### Supplied information

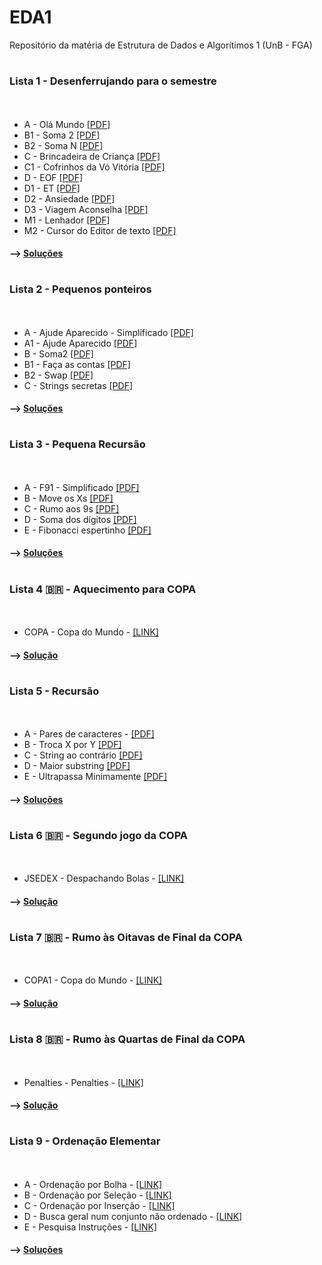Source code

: # EDA1
Repositório da matéria de Estrutura de Dados e Algorítimos 1 (UnB - FGA)
#
### Lista 1 - Desenferrujando para o semestre
ㅤ
* A - Olá Mundo [[PDF]](https://moj.naquadah.com.br/contests/bcr-EDA1-2022_2-lista1-relembrando/olamundo.pdf)
* B1 - Soma 2 [[PDF]](https://moj.naquadah.com.br/contests/bcr-EDA1-2022_2-lista1-relembrando/soma2.pdf)
* B2 - Soma N [[PDF]](https://moj.naquadah.com.br/contests/bcr-EDA1-2022_2-lista1-relembrando/soma.pdf)
* C - Brincadeira de Criança [[PDF]](https://moj.naquadah.com.br/contests/bcr-EDA1-2022_2-lista1-relembrando/mdp-2005-brincadeira.pdf)
* C1 - Cofrinhos da Vó Vitória [[PDF]](http://br.spoj.com/problems/COFRE.pdf)
* D - EOF [[PDF]](https://moj.naquadah.com.br/contests/bcr-EDA1-2022_2-lista1-relembrando/eof.pdf)
* D1 - ET [[PDF]](https://moj.naquadah.com.br/contests/bcr-EDA1-2022_2-lista1-relembrando/printet.pdf)
* D2 - Ansiedade [[PDF]](https://moj.naquadah.com.br/contests/bcr-EDA1-2022_2-lista1-relembrando/ansiedade.pdf)
* D3 - Viagem Aconselha [[PDF]](https://moj.naquadah.com.br/contests/bcr-EDA1-2022_2-lista1-relembrando/viagemaconselha.pdf)
* M1 - Lenhador [[PDF]](https://moj.naquadah.com.br/contests/bcr-EDA1-2022_2-lista1-relembrando/lumberjack.pdf)
* M2 - Cursor do Editor de texto [[PDF]](https://moj.naquadah.com.br/contests/bcr-EDA1-2022_2-lista1-relembrando/cursor-miv-cima-baixo.pdf)

#### --> [Soluções](https://github.com/ananorberto/EDA1/tree/main/Lista%201%20-%20Revis%C3%A3o%20C)
#
### Lista 2 - Pequenos ponteiros
ㅤ
* A - Ajude Aparecido - Simplificado [[PDF]](https://moj.naquadah.com.br/contests/bcr-EDA1-2022_2-lista2-ptr/ajude_simplificado.pdf)
* A1 - Ajude Aparecido [[PDF]](https://moj.naquadah.com.br/contests/bcr-EDA1-2022_2-lista2-ptr/ajude.pdf)
* B - Soma2 [[PDF]](https://moj.naquadah.com.br/contests/bcr-EDA1-2022_2-lista2-ptr/soma2_funcao.pdf)
* B1 - Faça as contas [[PDF]](https://moj.naquadah.com.br/contests/bcr-EDA1-2022_2-lista2-ptr/faca-as-contas.pdf)
* B2 - Swap [[PDF]](https://moj.naquadah.com.br/contests/bcr-EDA1-2022_2-lista2-ptr/swap.pdf)
* C - Strings secretas [[PDF]](https://moj.naquadah.com.br/contests/bcr-EDA1-2022_2-lista2-ptr/str-secreta.pdf)

#### --> [Soluções](https://github.com/ananorberto/EDA1/tree/main/Lista%202%20-%20Ponteiros)
#
### Lista 3 - Pequena Recursão
ㅤ
* A - F91 - Simplificado [[PDF]](https://moj.naquadah.com.br/contests/bcr-EDA1-2022_2-lista3-recursao/f91.pdf)
* B - Move os Xs [[PDF]](https://moj.naquadah.com.br/contests/bcr-EDA1-2022_2-lista3-recursao/moveX.pdf)
* C - Rumo aos 9s [[PDF]](https://moj.naquadah.com.br/contests/bcr-EDA1-2022_2-lista3-recursao/rumo9s.pdf)
* D - Soma dos dígitos [[PDF]](https://moj.naquadah.com.br/contests/bcr-EDA1-2022_2-lista3-recursao/soma-digitos.pdf)
* E - Fibonacci espertinho [[PDF]](https://moj.naquadah.com.br/contests/bcr-EDA1-2022_2-lista3-recursao/fibonacci-memoizacao.pdf)

#### --> [Soluções](https://github.com/ananorberto/EDA1/tree/main/Lista%203%20-%20Recurs%C3%A3o)
#
### Lista 4 🇧🇷 - Aquecimento para COPA
ㅤ
* COPA - Copa do Mundo - [[LINK]](http://br.spoj.com/problems/COPA.pdf)

#### --> [Solução](https://github.com/ananorberto/EDA1/tree/main/Lista%204%20-%20Copa%201%20%F0%9F%87%A7%F0%9F%87%B7%20%20%F0%9F%8F%86)
#
### Lista 5 - Recursão
ㅤ

* A - Pares de caracteres - [[PDF]](https://moj.naquadah.com.br/contests/bcr-EDA1-2022_2-lista5-recursao/conta-pares-string.pdf)
* B - Troca X por Y [[PDF]](https://moj.naquadah.com.br/contests/bcr-EDA1-2022_2-lista5-recursao/replaceXY.pdf)
* C - String ao contrário [[PDF]](https://moj.naquadah.com.br/contests/bcr-EDA1-2022_2-lista5-recursao/string-contrario.pdf)
* D - Maior substring [[PDF]](https://moj.naquadah.com.br/contests/bcr-EDA1-2022_2-lista5-recursao/largest-substring.pdf)
* E - Ultrapassa Minimamente [[PDF]](https://moj.naquadah.com.br/contests/bcr-EDA1-2022_2-lista5-recursao/ultrapassaminimamente.pdf)

#### --> [Soluções](https://github.com/ananorberto/EDA1/tree/main/Lista%205%20-%20Recurs%C3%A3o2)
#
### Lista 6 🇧🇷 - Segundo jogo da COPA
 ㅤ
 * JSEDEX - Despachando Bolas - [[LINK]](http://br.spoj.com/problems/JSEDEX.pdf)

  #### --> [Solução](https://github.com/ananorberto/EDA1/tree/main/Lista%206%20-%20Copa%202%20%F0%9F%87%A7%F0%9F%87%B7%20%20%F0%9F%8F%86)

#
### Lista 7 🇧🇷 - Rumo às Oitavas de Final da COPA
ㅤ
* COPA1 - Copa do Mundo - [[LINK]](http://br.spoj.com/problems/COPA1.pdf)

#### --> [Solução](https://github.com/ananorberto/EDA1/tree/main/Lista%207%20-%20Copa%203%20%F0%9F%87%A7%F0%9F%87%B7%20%20%F0%9F%8F%86)
#
### Lista 8 🇧🇷 - Rumo às Quartas de Final da COPA
ㅤ
* Penalties - Penalties - [[LINK]](http://br.spoj.com/problems/PENALTIE.pdf)

#### --> [Solução](https://github.com/ananorberto/EDA1/tree/main/Lista%208%20-%20Copa%204%20%F0%9F%87%A7%F0%9F%87%B7%20%20%F0%9F%8F%86)
#
### Lista 9 - Ordenação Elementar
ㅤ
* A - Ordenação por Bolha - [[LINK]](https://moj.naquadah.com.br/contests/bcr-EDA1-2022_2-lista9-ordena-elementar/ordenasimples-bolha.pdf)
* B - Ordenação por Seleção - [[LINK]](https://moj.naquadah.com.br/contests/bcr-EDA1-2022_2-lista9-ordena-elementar/ordenasimples-selecao.pdf)
* C - Ordenação por Inserção - [[LINK]](https://moj.naquadah.com.br/contests/bcr-EDA1-2022_2-lista9-ordena-elementar/ordenainsercao.pdf)
* D - Busca geral num conjunto não ordenado - [[LINK]](https://moj.naquadah.com.br/contests/bcr-EDA1-2022_2-lista9-ordena-elementar/busca-binaria-2.pdf)
* E - Pesquisa Instruções - [[LINK]](https://moj.naquadah.com.br/contests/bcr-EDA1-2022_2-lista9-ordena-elementar/pesquisa-instrucoes.pdf)

#### --> [Soluções](https://github.com/ananorberto/EDA1/tree/main/Lista%209%20-%20Ordena%C3%A7%C3%A3o)

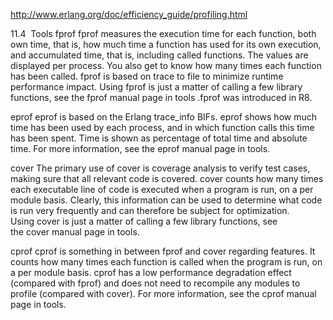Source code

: http://www.erlang.org/doc/efficiency_guide/profiling.html

11.4  Tools
fprof
fprof measures the execution time for each function, both own time, that is, how much time a function has used for its own execution, and accumulated time, that is, including called functions. The values are displayed per process. You also get to know how many times each function has been called.
fprof is based on trace to file to minimize runtime performance impact. Using fprof is just a matter of calling a few library functions, see the fprof manual page in tools .fprof was introduced in R8.

eprof
eprof is based on the Erlang trace_info BIFs. eprof shows how much time has been used by each process, and in which function calls this time has been spent. Time is shown as percentage of total time and absolute time. For more information, see the eprof manual page in tools.

cover
The primary use of cover is coverage analysis to verify test cases, making sure that all relevant code is covered. cover counts how many times each executable line of code is executed when a program is run, on a per module basis.
Clearly, this information can be used to determine what code is run very frequently and can therefore be subject for optimization. Using cover is just a matter of calling a few library functions, see the cover manual page in tools.

cprof
cprof is something in between fprof and cover regarding features. It counts how many times each function is called when the program is run, on a per module basis. cprof has a low performance degradation effect (compared with fprof) and does not need to recompile any modules to profile (compared with cover). For more information, see the cprof manual page in tools.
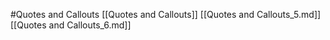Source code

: #Quotes and Callouts 
 [[Quotes and Callouts]]
[[Quotes and Callouts_5.md]]
[[Quotes and Callouts_6.md]]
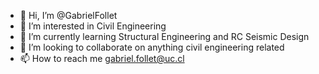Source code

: - 👋 Hi, I’m @GabrielFollet
- 👀 I’m interested in Civil Engineering
- 🌱 I’m currently learning Structural Engineering  and RC Seismic Design
- 💞️ I’m looking to collaborate on anything civil engineering related
- 📫 How to reach me gabriel.follet@uc.cl

<!---
GabrielFollet/GabrielFollet is a ✨ special ✨ repository because its `README.md` (this file) appears on your GitHub profile.
You can click the Preview link to take a look at your changes.
--->
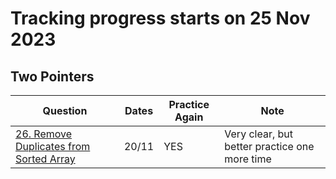 # Tracking progress starts on  25 Nov 2023
## Two Pointers

|Question                 | Dates           | Practice Again | Note          |
| ----------------------  |  ---------------| -------------  | ------------- | 
|[26. Remove Duplicates from Sorted Array](https://leetcode.com/problems/remove-duplicates-from-sorted-array/)  | 20/11 | YES | Very clear, but better practice one more time
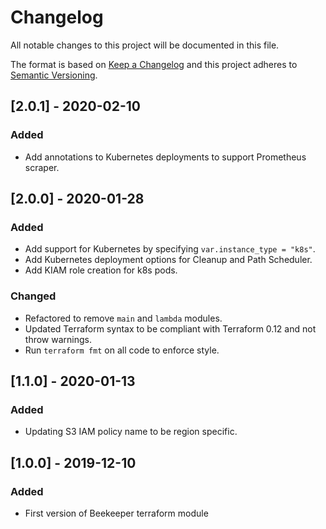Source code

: # Changelog
All notable changes to this project will be documented in this file.

The format is based on [Keep a Changelog](http://keepachangelog.com/en/1.0.0/) and this project adheres to [Semantic Versioning](http://semver.org/spec/v2.0.0.html).

## [2.0.1] - 2020-02-10
### Added
- Add annotations to Kubernetes deployments to support Prometheus scraper.

## [2.0.0] - 2020-01-28
### Added
- Add support for Kubernetes by specifying `var.instance_type = "k8s"`.
- Add Kubernetes deployment options for Cleanup and Path Scheduler.
- Add KIAM role creation for k8s pods.

### Changed
- Refactored to remove `main` and `lambda` modules.
- Updated Terraform syntax to be compliant with Terraform 0.12 and not throw warnings.
- Run `terraform fmt` on all code to enforce style.

## [1.1.0] - 2020-01-13
### Added
- Updating S3 IAM policy name to be region specific.

## [1.0.0] - 2019-12-10
### Added
- First version of Beekeeper terraform module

######

Activity: Only the lines from the start of the records above through the line containing "- Olá Mundo" should be returned, exactly and with both ends, please; the pictures stay out.

Output for this exercise:
Source code

: # EDA1
Repositório da matéria de Estrutura de Dados e Algorítimos 1 (UnB - FGA)
#
### Lista 1 - Desenferrujando para o semestre
ㅤ
* A - Olá Mundo [[PDF]](https://moj.naquadah.com.br/contests/bcr-EDA1-2022_2-lista1-relembrando/olamundo.pdf)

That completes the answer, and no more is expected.